> [WORK INSTRUCTION]: Your answer must consist of every line from the data below that includes the word "made".

> [THE DATA]:
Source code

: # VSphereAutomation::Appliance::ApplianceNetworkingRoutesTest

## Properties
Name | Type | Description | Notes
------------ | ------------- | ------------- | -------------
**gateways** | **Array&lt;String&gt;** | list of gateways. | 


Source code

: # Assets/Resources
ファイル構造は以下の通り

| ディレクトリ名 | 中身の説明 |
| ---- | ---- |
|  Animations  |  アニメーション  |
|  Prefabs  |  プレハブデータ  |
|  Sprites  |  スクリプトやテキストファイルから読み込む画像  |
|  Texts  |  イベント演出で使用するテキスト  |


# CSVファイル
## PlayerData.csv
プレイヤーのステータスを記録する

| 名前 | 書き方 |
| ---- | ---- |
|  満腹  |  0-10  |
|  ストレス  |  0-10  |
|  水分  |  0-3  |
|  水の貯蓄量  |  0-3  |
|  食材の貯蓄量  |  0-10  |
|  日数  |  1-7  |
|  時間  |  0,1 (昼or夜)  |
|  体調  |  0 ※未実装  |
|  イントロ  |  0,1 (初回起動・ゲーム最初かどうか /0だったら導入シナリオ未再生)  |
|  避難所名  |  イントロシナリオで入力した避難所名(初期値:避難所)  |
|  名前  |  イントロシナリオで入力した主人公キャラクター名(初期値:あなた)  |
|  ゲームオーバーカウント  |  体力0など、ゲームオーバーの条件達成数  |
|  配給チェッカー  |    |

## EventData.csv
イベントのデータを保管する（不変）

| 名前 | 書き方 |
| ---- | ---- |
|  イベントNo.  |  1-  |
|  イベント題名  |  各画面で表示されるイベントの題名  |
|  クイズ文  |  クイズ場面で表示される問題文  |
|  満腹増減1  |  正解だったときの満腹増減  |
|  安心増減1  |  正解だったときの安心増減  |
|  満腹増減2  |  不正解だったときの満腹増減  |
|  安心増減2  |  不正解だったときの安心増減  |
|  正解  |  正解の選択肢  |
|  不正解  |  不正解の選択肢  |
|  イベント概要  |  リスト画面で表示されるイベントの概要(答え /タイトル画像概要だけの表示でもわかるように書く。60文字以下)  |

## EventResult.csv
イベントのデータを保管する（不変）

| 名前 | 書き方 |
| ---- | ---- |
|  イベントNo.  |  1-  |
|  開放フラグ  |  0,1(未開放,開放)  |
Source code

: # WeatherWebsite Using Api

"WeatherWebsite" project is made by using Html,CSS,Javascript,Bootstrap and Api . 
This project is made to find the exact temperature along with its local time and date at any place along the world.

> [EXERCISE ANSWER]:
"WeatherWebsite" project is made by using Html,CSS,Javascript,Bootstrap and Api . 
This project is made to find the exact temperature along with its local time and date at any place along the world.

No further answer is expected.